Little babies are so pure and beautiful, it almost physically hurts me to look at them sometimes. Zee is no exception. Some evenings, she’ll open her eyes impossibly wide and just radiate love at me. Her first sentence, starting a couple weeks ago, is “I love you.” She stared up at me, her whole clean heart in her eyes, saying over and over, “Ah wuv you.” It kind of freaked me out. Granted, her first word was “poopoo”, so that brings her down to earth a bit. She also has said “Mommy” and “Daddy” once each, and spent an hour smiling at Silas and saying, “Brudder” at him, while he toddled around and pretended not to care (with a secretly pleased expression on his face). She even said, “Brudder, Ah wuv you,” a couple times. She adores her two-year-old brother, and gazes up at him in awe. She does, however, find it hilarious when he is throwing a tantrum. She laughs and grins from ear to ear. (It is pretty funny).

Well, I’d better get back to tending my hairy Zen baby.

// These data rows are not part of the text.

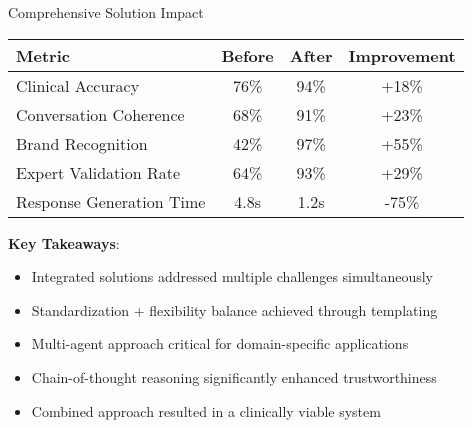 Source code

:       

\begin{frame}{Comprehensive Solution Impact}
  \begin{center}
    \begin{tabular}{|l|c|c|c|}
      \hline
      \textbf{Metric} & \textbf{Before} & \textbf{After} & \textbf{Improvement} \\
      \hline
      Clinical Accuracy & 76\% & 94\% & +18\% \\
      Conversation Coherence & 68\% & 91\% & +23\% \\
      Brand Recognition & 42\% & 97\% & +55\% \\
      Expert Validation Rate & 64\% & 93\% & +29\% \\
      Response Generation Time & 4.8s & 1.2s & -75\% \\
      \hline
    \end{tabular}
  \end{center}
  
  \vspace{0.5cm}
  
  \textbf{Key Takeaways}:
  \begin{itemize}
    \item Integrated solutions addressed multiple challenges simultaneously
    \item Standardization + flexibility balance achieved through templating
    \item Multi-agent approach critical for domain-specific applications
    \item Chain-of-thought reasoning significantly enhanced trustworthiness
    \item Combined approach resulted in a clinically viable system
  \end{itemize}
\end{frame}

Talk to you later!

Find the Yellow Mini Cooper! (Written June 14, 2012)

I am sitting down, gasping for breath, trying to recover from my son’s tantrum, which has been happening on and off all day.  My son is two.  I call him “Bubsy”.  He’s adorable, he’s precocious, he’s mischievous, and right now, he’s a soggy, sobbing mess upstairs, because I’ve failed him as a mother.

I cannot find his equivalent of a security blanket, his toy yellow mini cooper, from his Marmee.  It’s been missing since about lunchtime, when he went outside with it, and came in without it.  I’ve looked everywhere outside: in the garden (where I discovered several trampled lilies–thanks, kid), under the grating in the deck, on the swing, under the slide, and even on the other side of the fence, in case he flung it in a spasm of joy.  No luck.  I looked high and low inside the house, behind furniture, even under the stove.  No luck.  Once, I thought I’d found it, wedged between his toddler bed and the wall.  “Bubsy, here it is!”, I yelled excitedly, which was a big mistake.  It was the white Mini Cooper, looking deceptively yellow against the wood.  Oh, the weeping that ensued.

As I type, still drawing deep breaths, I hear my toddler whimpering: “Marmee’s Mini Cooper.  Find it.  Find it.”  He pauses, trying to calm himself.  “No whining, no whining,” he murmurs, as if by minding his manners, he can will me to pull it out of thin air.  Now he has reverted to throwing his less beloved cars around his room in anger.  I’ll let it pass.  I’m just grateful my four-month-old daughter, Zee, is sleeping.

In my mind are thoughts like: “If I have a shot of honey-flavored whiskey to help me cope with my son’s meltdown, am I a budding alcoholic?” and “One day I’ll slip on a toy mini cooper and break my back, and then my husband will have to both look after me and find the yellow Mini Cooper when it goes missing.”

Yeah, I think I need that drink.

–Ooh, I think I know where his toy car is!  He dropped it down one of the garter snake holes in the yard.  Maybe Target still carries yellow Mini Coopers.